"試合の反省"は勝った時にすると効率がいい。「ああすればさらによかった。こうすればさらによくなる」とよい気持ちで次々と意欲がわき、今後の課題、練習を考えることができるからである。しかし、負けた時の反省もまた大切。くやしさは明日への原動力となる。
私は、毎年2月に山口県柳井市で行なわれている西日本選手権大会に今年も出場した。年に一度だけの大会出場である。
今年は、西日本選手権の"顔"ともいえるダニー・シ―ミラー(アメリカ3冠王に返り咲いた)はじめ、韓国卓球界がもっとも期待している男子若手No.1の高校2年生安(東京世界大会代表)、女子も今回優勝した東京世界代表の申、ほぼ同じ力をもつ白、李の強豪が出場。
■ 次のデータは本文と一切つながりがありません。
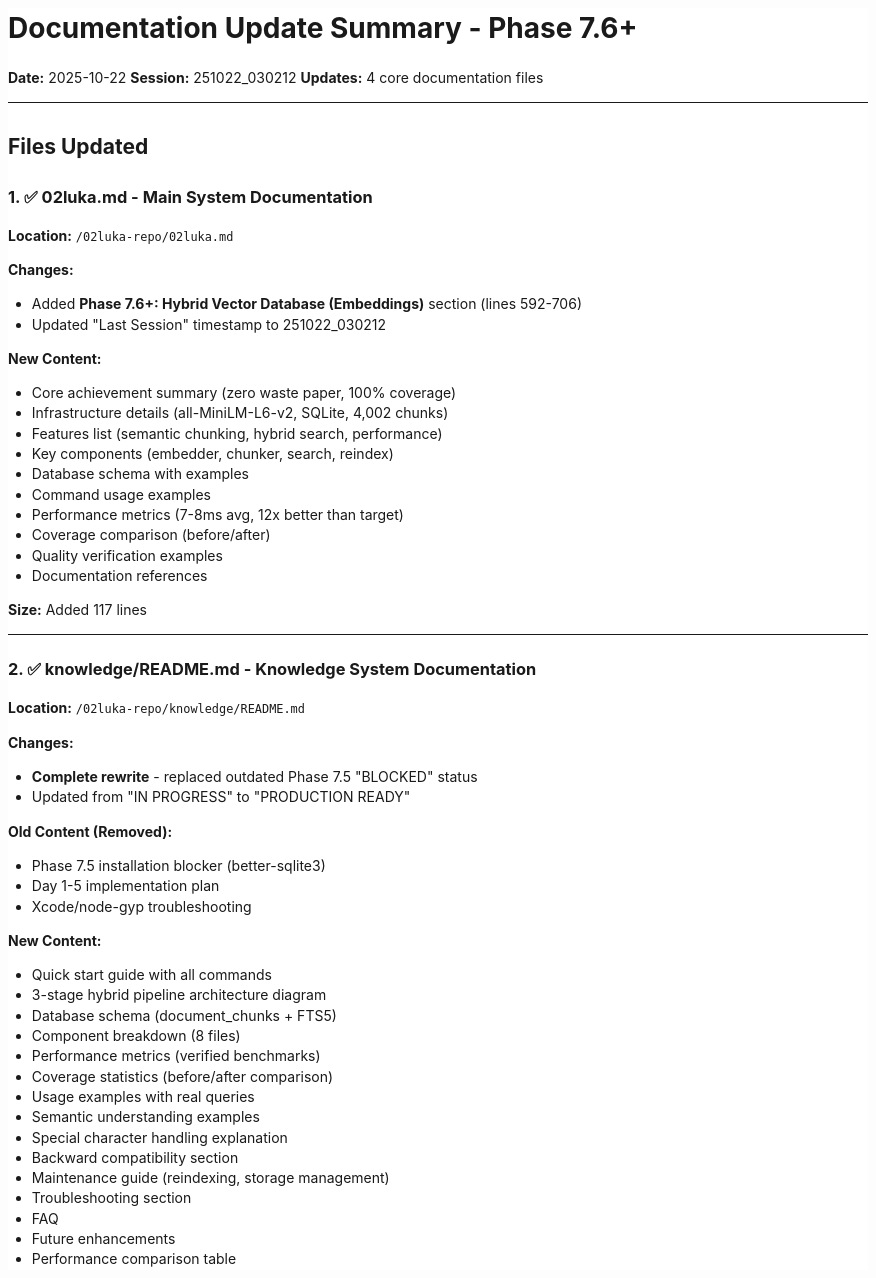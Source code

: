 # Documentation Update Summary - Phase 7.6+

**Date:** 2025-10-22
**Session:** 251022_030212
**Updates:** 4 core documentation files

---

## Files Updated

### 1. ✅ 02luka.md - Main System Documentation

**Location:** `/02luka-repo/02luka.md`

**Changes:**
- Added **Phase 7.6+: Hybrid Vector Database (Embeddings)** section (lines 592-706)
- Updated "Last Session" timestamp to 251022_030212

**New Content:**
- Core achievement summary (zero waste paper, 100% coverage)
- Infrastructure details (all-MiniLM-L6-v2, SQLite, 4,002 chunks)
- Features list (semantic chunking, hybrid search, performance)
- Key components (embedder, chunker, search, reindex)
- Database schema with examples
- Command usage examples
- Performance metrics (7-8ms avg, 12x better than target)
- Coverage comparison (before/after)
- Quality verification examples
- Documentation references

**Size:** Added 117 lines

---

### 2. ✅ knowledge/README.md - Knowledge System Documentation

**Location:** `/02luka-repo/knowledge/README.md`

**Changes:**
- **Complete rewrite** - replaced outdated Phase 7.5 "BLOCKED" status
- Updated from "IN PROGRESS" to "PRODUCTION READY"

**Old Content (Removed):**
- Phase 7.5 installation blocker (better-sqlite3)
- Day 1-5 implementation plan
- Xcode/node-gyp troubleshooting

**New Content:**
- Quick start guide with all commands
- 3-stage hybrid pipeline architecture diagram
- Database schema (document_chunks + FTS5)
- Component breakdown (8 files)
- Performance metrics (verified benchmarks)
- Coverage statistics (before/after comparison)
- Usage examples with real queries
- Semantic understanding examples
- Special character handling explanation
- Backward compatibility section
- Maintenance guide (reindexing, storage management)
- Troubleshooting section
- FAQ
- Future enhancements
- Performance comparison table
日本からも世界代表は合宿のため参加できなかったものの、協和発酵、日産自動車、和歌山相銀、第一勧銀、三井銀行の実業団一部リーグの若手や近畿大、中京大等が出場し、ジャパン・オープン(東京選手権)に次ぐ国際交流ビックトーナメントに成長した。
私は、6度目の優勝を目指したが、西日本大会出場以来はじめて決勝進出ならず、準々決勝で強ドライブの持ち主・宮崎選手(和歌山相銀、東京選手権ベスト16)に敗れた。予想外の敗戦であった。国内の大会でベスト4以下に落ちたことはあまり記憶にない。ショックだった。しかし、この敗戦から今回もいろいろなことを学ぶことができた。敗戦を顧(かえり)み、シーズンを迎える読者みなさんの参考になれば、と思う。
気のゆるみから調子を狂わす
私が現役時代、全日本選手権に出場するときの準備や心構えは、今まで何回か書いた。対戦を予想される選手の研究からはじまり、トレーニング、ウォーミングアップ、食事等、かなり細かく気をつかっていた。
私は今大会も勝つつもりであった。そして食事、基本練習等、昨年の失敗を反省して臨んだが、まだいくつか欠けている点があった。それははずかしい話だが、まず気持ちにゆるみがあった点だ。
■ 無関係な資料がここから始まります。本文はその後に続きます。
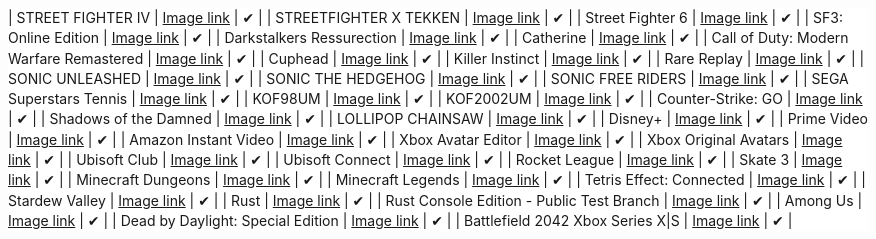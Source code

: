 | STREET FIGHTER IV | [Image link](https://cdn2.steamgriddb.com/file/sgdb-cdn/grid/dd32d86c8120238307307260fe0d81bd.png) | ✔ |
| STREETFIGHTER X TEKKEN | [Image link](https://cdn2.steamgriddb.com/grid/68149192ab2ce5cd375a6e0e0c06f2dc.png) | ✔ |
| Street Fighter 6 | [Image link](https://image.api.playstation.com/vulcan/ap/rnd/202211/1407/XFU0aPBvtm3W2od1ZvhByAOv.png) | ✔ |
| SF3: Online Edition | [Image link](https://assets1.ignimgs.com/2019/01/18/stret-fighter-iii-third-strike-online---button-1547852624330.jpg) | ✔ |
| Darkstalkers Ressurection | [Image link](https://cdn2.steamgriddb.com/grid/ff9966923417df057cc0cbcdda667d71.png) | ✔ |
| Catherine | [Image link](https://assets1.ignimgs.com/2019/01/10/catherine---button-1547161850707.jpg) | ✔ |
| Call of Duty: Modern Warfare Remastered | [Image link](https://image.api.playstation.com/cdn/UP0002/CUSA03522_00/t7SHaSjuUXFZ3VHl6U4FuSFrDMtkOIyP.png) | ✔ |
| Cuphead | [Image link](https://miro.medium.com/v2/resize:fit:1400/0*H9w4geSiKvbM3GM2.png) | ✔ |
| Killer Instinct | [Image link](https://games-b26f.kxcdn.com/wp-content/uploads/2016/12/killer-instinct-1024x1024.jpg) | ✔ |
| Rare Replay | [Image link](https://assets-prd.ignimgs.com/2022/03/14/rarereplay-1647222210920.jpg) | ✔ |
| SONIC UNLEASHED | [Image link](https://assets-prd.ignimgs.com/2022/01/21/image-sonic-1-1642735809327.jpg) | ✔ |
| SONIC THE HEDGEHOG | [Image link](https://cdn2.steamgriddb.com/grid/b685a99bc37fc3461bff5d878f8a1fe2.png) | ✔ |
| SONIC FREE RIDERS | [Image link](https://cdn2.steamgriddb.com/grid/9225fcf7648e0bc72c9fbc499e09938b.png) | ✔ |
| SEGA Superstars Tennis | [Image link](https://cdn2.steamgriddb.com/grid/59336df88e79656b6003bdbe2da2bf1e.png) | ✔ |
| KOF98UM | [Image link](https://cdn2.steamgriddb.com/grid/f0f3c0a2e88baabec7eee2ac431aa682.png) | ✔ |
| KOF2002UM | [Image link](https://cdn2.steamgriddb.com/grid/6d9dc06779a789a78ff9f44168213313.jpg) | ✔ |
| Counter-Strike: GO | [Image link](https://assets-prd.ignimgs.com/2021/12/30/counter-strike-global-offensive-button-1640896165989.jpg) | ✔ |
| Shadows of the Damned | [Image link](https://assets-prd.ignimgs.com/2022/04/17/sotd51-1650159532451.jpg) | ✔ |
| LOLLIPOP CHAINSAW | [Image link](https://assets-prd.ignimgs.com/2022/04/22/lollipopchainsaw-1650671944003.jpg) | ✔ |
| Disney+ | [Image link](https://assets-prd.ignimgs.com/2022/09/22/service-disney-plus-1663831239344.jpg) | ✔ |
| Prime Video | [Image link](https://play-lh.googleusercontent.com/VojafVZNddI6JvdDGWFrRmxc-prrcInL2AuBymsqGoeXjT4f9sv7KnetB-v3iLxk_Koi) | ✔ |
| Amazon Instant Video | [Image link](https://play-lh.googleusercontent.com/VojafVZNddI6JvdDGWFrRmxc-prrcInL2AuBymsqGoeXjT4f9sv7KnetB-v3iLxk_Koi) | ✔ |
| Xbox Avatar Editor | [Image link](https://store-images.s-microsoft.com/image/apps.16141.13510798887611042.610ae026-cc3d-4b4e-9044-1b8721988d93.c281cd26-66dc-4ed3-a811-c0fe1217ed11) | ✔ |
| Xbox Original Avatars | [Image link](https://static.wikia.nocookie.net/xbox/images/e/e4/Xbox_Original_Avatars_App_Icon.png/revision/latest?cb=20220603100736) | ✔ |
| Ubisoft Club | [Image link](https://cdn2.steamgriddb.com/icon/bf31cf91a25a954107b264332a7ca548/32/512x512.png) | ✔ |
| Ubisoft Connect | [Image link](https://cdn2.steamgriddb.com/icon/bf31cf91a25a954107b264332a7ca548/32/512x512.png) | ✔ |
| Rocket League | [Image link](https://upload.wikimedia.org/wikipedia/commons/e/e0/Rocket_League_coverart.jpg) | ✔ |
| Skate 3 | [Image link](https://cdn2.steamgriddb.com/grid/200c1f6ed0eb22bf43a5a7de97f185ac.jpg) | ✔ |
| Minecraft Dungeons | [Image link](https://cdn2.steamgriddb.com/file/sgdb-cdn/grid/a9f2861cf82efebf18f83d9ce721a576.png) | ✔ |
| Minecraft Legends | [Image link](https://cdn2.steamgriddb.com/grid/0576bce3ca971dfd913c582a14945d96.png) | ✔ |
| Tetris Effect: Connected | [Image link](https://image.api.playstation.com/vulcan/img/rnd/202108/0922/btyvYPfAuS53lkGbeK8ZaWzN.png) | ✔ |
| Stardew Valley | [Image link](https://image.api.playstation.com/cdn/UP2456/CUSA06840_00/0WuZecPtRr7aEsQPv2nJqiPa2ZvDOpYm.png) | ✔ |
| Rust | [Image link](https://upload.anarchyisland.gg/raw/Rust%20Icon.png?compress=false) | ✔ |
| Rust Console Edition - Public Test Branch | [Image link](https://upload.anarchyisland.gg/raw/Rust%20PTB%20Icon.png?compress=false) | ✔ |
| Among Us | [Image link](https://image.api.playstation.com/vulcan/img/rnd/202107/0115/D5IIJwm65MLMPENwWzzO7rjd.png) | ✔ |
| Dead by Daylight: Special Edition | [Image link](https://upload.anarchyisland.gg/raw/DBD%20Icon.png?compress=false) | ✔ |
| Battlefield 2042 Xbox Series X\|S | [Image link](https://upload.anarchyisland.gg/raw/Battlefield%202042%20Icon.png?compress=false) | ✔ |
大会前、今回出場する選手の中で特にマークしなければならないのは、昨年優勝のシ―ミラー、ソウル・オープンで前原選手を破っている安、それに私が現役のころあまりいなかったアンチカットマンの強豪浜中選手(和歌山相銀)の3人と思っていた。敗れた宮崎選手については、日本リーグで阿部選手(協和発酵)を打ち破るほど日本で有数のパワードライブを持っているが、サービス、レシーブ、攻撃に荒さがあると感じていた。私の好きなタイプであり、普通の展開にもっていければ、と考えていた。
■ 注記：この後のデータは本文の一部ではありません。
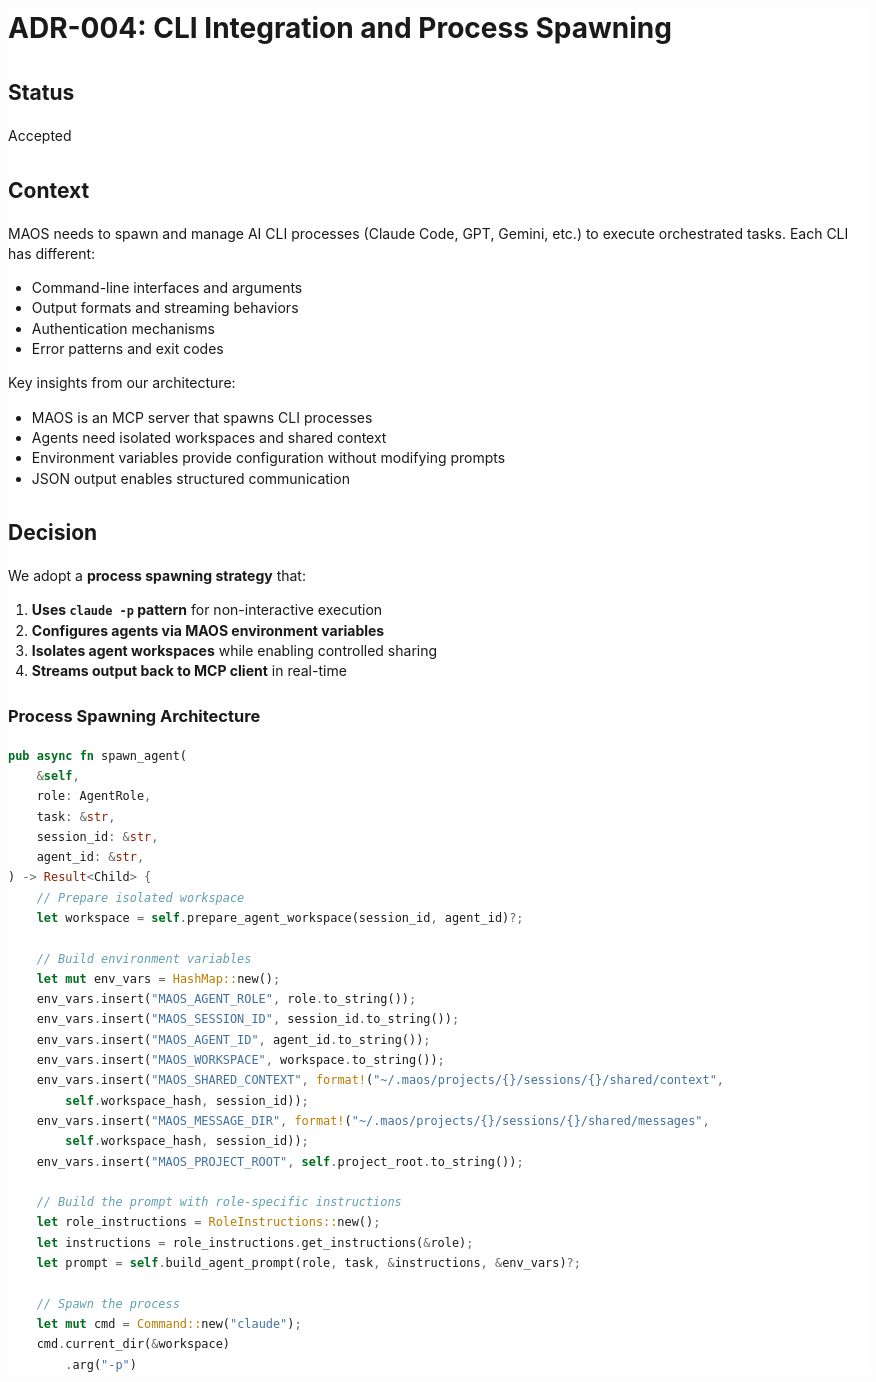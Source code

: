 # ADR-004: CLI Integration and Process Spawning

## Status
Accepted

## Context
MAOS needs to spawn and manage AI CLI processes (Claude Code, GPT, Gemini, etc.) to execute orchestrated tasks. Each CLI has different:
- Command-line interfaces and arguments
- Output formats and streaming behaviors
- Authentication mechanisms
- Error patterns and exit codes

Key insights from our architecture:
- MAOS is an MCP server that spawns CLI processes
- Agents need isolated workspaces and shared context
- Environment variables provide configuration without modifying prompts
- JSON output enables structured communication

## Decision
We adopt a **process spawning strategy** that:
1. **Uses `claude -p` pattern** for non-interactive execution
2. **Configures agents via MAOS environment variables**
3. **Isolates agent workspaces** while enabling controlled sharing
4. **Streams output back to MCP client** in real-time

### Process Spawning Architecture

```rust
pub async fn spawn_agent(
    &self,
    role: AgentRole,
    task: &str,
    session_id: &str,
    agent_id: &str,
) -> Result<Child> {
    // Prepare isolated workspace
    let workspace = self.prepare_agent_workspace(session_id, agent_id)?;
    
    // Build environment variables
    let mut env_vars = HashMap::new();
    env_vars.insert("MAOS_AGENT_ROLE", role.to_string());
    env_vars.insert("MAOS_SESSION_ID", session_id.to_string());
    env_vars.insert("MAOS_AGENT_ID", agent_id.to_string());
    env_vars.insert("MAOS_WORKSPACE", workspace.to_string());
    env_vars.insert("MAOS_SHARED_CONTEXT", format!("~/.maos/projects/{}/sessions/{}/shared/context", 
        self.workspace_hash, session_id));
    env_vars.insert("MAOS_MESSAGE_DIR", format!("~/.maos/projects/{}/sessions/{}/shared/messages",
        self.workspace_hash, session_id));
    env_vars.insert("MAOS_PROJECT_ROOT", self.project_root.to_string());
    
    // Build the prompt with role-specific instructions
    let role_instructions = RoleInstructions::new();
    let instructions = role_instructions.get_instructions(&role);
    let prompt = self.build_agent_prompt(role, task, &instructions, &env_vars)?;
    
    // Spawn the process
    let mut cmd = Command::new("claude");
    cmd.current_dir(&workspace)
        .arg("-p")
```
シ―ミラー、安、浜中選手には危機感があったため、彼らの試合はよく見、展開を考えた。しかし、優勝を狙う人間としてははずかしいことに―現役時代はまずこういうことは少なかったと記憶しているが―エアポケットともいえるすきができた。
決して宮崎選手の実力をあなどったわけではない。が、他の選手のことに集中し、フッと...やはり気のゆるみ、集中力のおとろえがあったのだろう。
浜中戦は彼の一発の強打と異質変化サービス、変化カットに苦しみ予想どおり全く危い試合だった。1ゲーム目6-14からかろうじで浜中選手の打ちミスに救われて勝ち、2ゲーム目を落とした。しかし、ようやく3ゲーム目に彼のプレーになれ、5本で快勝。「よしっ」とフッと気の抜けるような勝ち方であった。
その「救われた。やれやれ」といった気持ちが、私を大きくつつみ、決勝のことには頭がいったが肝心の次の試合の準備―勝つための対策が頭からポッカリ抜けていた。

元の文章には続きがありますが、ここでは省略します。